- The prices of public services will stop rising automatically depending on the CPI
- The Law will contribute to maintaining the purchasing power of citizens
The Council of Ministers approved today the Draft Law on the Deindexation of the Spanish Economy, for its referral to the Courts, as provided for in the National Reform Program. The ultimate goal is to contribute from the public sector to price stability and to improve competitiveness by eliminating the practice of automatic price increases based on the CPI. Uploads must be justified exclusively by the increase in service costs.
In a context of price stability and belonging to the single currency, automatic indexing results in loss of competitiveness, with an impact on growth and employment. The Bill provides for the creation of a framework, mandatory for the Administration and indicative for the private sector, that promotes price stability. Collective wage bargaining (both in the private sector and for public sector labor personnel), pensions and financial instruments are excluded from the scope.
The general rule for the public sector will be that indexations cannot be made. Price increases must be justified exclusively by the evolution of the service costs. This breaks the inertia of automatic price rises, regardless of costs, and avoids the so-called second round effects (price increases for certain products that directly impact others without any relationship to each other).
In the private sphere, the updates will be subject to the free will of the parties and if there is no explicit agreement, the update will not be carried out. If the agreement between the parties does not specify the reference index, the update index proposed in this Law, the Competitiveness Guarantee Index (IGC) will be used. The variation of the IGC will be equal to inflation in the euro zone minus a corrective factor that will allow to recover lost competitiveness. It will have a ceiling of 2% (inflation objective of the ECB in the medium term) and a floor of 0%.

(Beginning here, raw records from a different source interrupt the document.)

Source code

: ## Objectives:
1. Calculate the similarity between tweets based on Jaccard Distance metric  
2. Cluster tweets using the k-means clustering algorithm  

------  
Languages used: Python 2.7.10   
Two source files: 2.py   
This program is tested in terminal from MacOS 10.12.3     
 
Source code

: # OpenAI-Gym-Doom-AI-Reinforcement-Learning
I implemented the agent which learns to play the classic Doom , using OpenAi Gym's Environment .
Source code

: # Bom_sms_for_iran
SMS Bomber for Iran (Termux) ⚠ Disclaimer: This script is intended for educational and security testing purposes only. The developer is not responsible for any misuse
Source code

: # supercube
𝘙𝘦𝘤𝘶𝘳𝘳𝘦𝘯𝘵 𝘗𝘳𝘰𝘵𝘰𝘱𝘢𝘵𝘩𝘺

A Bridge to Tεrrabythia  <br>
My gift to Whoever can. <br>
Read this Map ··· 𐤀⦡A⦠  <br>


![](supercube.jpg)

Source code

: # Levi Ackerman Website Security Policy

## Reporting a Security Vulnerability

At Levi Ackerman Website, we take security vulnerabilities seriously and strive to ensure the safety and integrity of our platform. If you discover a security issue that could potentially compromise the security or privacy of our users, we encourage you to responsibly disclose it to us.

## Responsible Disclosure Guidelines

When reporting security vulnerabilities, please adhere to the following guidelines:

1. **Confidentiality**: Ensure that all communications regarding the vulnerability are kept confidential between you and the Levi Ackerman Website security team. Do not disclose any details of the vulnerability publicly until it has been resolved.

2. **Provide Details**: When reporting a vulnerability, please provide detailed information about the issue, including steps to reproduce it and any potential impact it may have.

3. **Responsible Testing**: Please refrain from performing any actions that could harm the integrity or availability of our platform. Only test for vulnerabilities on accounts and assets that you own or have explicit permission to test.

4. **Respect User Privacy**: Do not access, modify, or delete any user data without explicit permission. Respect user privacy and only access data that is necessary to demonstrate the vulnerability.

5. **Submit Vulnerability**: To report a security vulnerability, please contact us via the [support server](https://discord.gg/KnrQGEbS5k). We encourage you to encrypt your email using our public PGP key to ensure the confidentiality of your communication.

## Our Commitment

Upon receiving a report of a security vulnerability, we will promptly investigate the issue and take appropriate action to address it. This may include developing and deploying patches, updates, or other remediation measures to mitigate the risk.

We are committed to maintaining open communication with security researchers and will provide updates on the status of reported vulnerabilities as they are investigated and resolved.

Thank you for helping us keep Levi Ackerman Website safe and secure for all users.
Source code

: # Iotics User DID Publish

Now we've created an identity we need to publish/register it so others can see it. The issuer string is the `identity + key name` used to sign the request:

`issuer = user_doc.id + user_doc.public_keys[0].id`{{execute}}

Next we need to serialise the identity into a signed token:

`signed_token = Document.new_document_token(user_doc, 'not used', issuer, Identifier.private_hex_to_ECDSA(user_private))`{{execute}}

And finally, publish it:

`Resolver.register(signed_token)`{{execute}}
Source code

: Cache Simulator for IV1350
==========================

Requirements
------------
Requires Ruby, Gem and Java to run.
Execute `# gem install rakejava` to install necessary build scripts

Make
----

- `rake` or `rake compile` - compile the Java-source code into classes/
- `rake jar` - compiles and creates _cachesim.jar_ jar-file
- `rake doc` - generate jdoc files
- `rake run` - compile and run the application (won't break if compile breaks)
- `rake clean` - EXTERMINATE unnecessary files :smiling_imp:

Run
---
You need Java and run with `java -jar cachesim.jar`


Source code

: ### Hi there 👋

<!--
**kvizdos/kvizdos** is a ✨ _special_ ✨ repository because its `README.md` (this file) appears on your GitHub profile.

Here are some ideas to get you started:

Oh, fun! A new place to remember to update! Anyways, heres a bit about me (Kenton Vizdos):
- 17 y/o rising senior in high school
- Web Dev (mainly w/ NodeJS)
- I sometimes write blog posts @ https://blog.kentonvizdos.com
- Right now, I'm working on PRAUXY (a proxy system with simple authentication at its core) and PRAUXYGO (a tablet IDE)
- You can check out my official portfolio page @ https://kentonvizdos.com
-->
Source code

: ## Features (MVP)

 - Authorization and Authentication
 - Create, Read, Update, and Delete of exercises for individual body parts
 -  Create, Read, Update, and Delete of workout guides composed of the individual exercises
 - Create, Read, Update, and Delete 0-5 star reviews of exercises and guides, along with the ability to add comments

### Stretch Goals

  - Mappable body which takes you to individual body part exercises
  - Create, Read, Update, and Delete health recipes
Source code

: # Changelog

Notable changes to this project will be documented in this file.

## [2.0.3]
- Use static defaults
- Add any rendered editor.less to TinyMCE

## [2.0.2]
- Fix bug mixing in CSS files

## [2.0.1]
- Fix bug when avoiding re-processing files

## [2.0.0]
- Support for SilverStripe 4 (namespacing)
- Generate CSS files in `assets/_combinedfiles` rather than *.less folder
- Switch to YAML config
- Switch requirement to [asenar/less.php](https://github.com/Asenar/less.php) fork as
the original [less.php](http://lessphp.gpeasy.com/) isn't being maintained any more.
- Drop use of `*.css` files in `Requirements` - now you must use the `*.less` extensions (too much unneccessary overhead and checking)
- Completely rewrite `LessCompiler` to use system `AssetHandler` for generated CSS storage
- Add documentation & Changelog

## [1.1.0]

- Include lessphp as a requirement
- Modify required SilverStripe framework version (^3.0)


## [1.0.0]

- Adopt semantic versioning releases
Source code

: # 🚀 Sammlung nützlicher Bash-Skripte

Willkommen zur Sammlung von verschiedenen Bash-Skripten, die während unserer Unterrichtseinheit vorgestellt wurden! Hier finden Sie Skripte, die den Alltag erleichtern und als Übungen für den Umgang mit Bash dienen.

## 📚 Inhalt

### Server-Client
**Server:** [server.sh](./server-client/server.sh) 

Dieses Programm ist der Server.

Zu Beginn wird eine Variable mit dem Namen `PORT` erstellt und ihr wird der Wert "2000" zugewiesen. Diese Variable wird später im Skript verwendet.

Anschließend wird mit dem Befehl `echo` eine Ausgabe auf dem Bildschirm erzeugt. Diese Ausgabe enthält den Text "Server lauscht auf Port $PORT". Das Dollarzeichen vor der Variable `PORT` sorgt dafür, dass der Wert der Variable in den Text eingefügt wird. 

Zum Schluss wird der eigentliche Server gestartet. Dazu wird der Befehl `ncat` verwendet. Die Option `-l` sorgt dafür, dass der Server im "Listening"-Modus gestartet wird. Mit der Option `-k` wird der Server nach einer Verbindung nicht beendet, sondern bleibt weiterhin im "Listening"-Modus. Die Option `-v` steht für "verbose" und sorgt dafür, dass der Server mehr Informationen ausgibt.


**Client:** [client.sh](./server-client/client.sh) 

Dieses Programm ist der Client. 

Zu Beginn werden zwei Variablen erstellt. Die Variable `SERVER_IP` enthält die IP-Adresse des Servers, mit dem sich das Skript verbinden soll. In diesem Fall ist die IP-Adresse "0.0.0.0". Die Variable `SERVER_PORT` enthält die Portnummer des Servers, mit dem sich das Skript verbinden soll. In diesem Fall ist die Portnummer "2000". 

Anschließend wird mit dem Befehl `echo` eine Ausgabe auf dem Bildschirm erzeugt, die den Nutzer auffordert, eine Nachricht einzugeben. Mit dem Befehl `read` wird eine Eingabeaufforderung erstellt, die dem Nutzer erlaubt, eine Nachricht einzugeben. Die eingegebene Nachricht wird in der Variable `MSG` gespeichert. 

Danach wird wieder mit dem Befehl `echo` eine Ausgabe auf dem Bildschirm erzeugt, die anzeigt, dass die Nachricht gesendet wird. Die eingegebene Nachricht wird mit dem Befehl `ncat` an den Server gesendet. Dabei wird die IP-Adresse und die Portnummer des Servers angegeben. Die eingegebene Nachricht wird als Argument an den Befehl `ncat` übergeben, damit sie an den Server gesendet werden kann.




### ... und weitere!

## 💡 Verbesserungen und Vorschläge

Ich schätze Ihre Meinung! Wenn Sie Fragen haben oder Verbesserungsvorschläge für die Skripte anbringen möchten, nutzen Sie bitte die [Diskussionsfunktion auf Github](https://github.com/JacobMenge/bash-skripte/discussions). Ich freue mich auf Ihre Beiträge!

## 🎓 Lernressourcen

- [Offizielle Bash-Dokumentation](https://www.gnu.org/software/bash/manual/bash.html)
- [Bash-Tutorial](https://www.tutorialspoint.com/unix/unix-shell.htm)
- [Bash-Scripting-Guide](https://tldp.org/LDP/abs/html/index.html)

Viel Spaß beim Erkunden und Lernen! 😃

The Law will contribute to maintaining the purchasing power of citizens. The basic public services covered by the standard represent approximately 7% of the family budget of the Spaniards (about 36,000 million euros per year). A moderate evolution of the prices of these services reinforces the purchasing power of Spanish families, especially if their income has been in some way disconnected from the evolution of the CPI.
The Government has already provided, by amendment introduced in the Budget Law, a transitional regime until the Law is approved by the Courts. Thus, for contracts and parcels of the public sector, the revision of prices based on a general index is prohibited. The reviews will be carried out on specific indices that reflect the evolution of the costs. In addition, the Project has eliminated the retroactivity initially planned for certain contracts.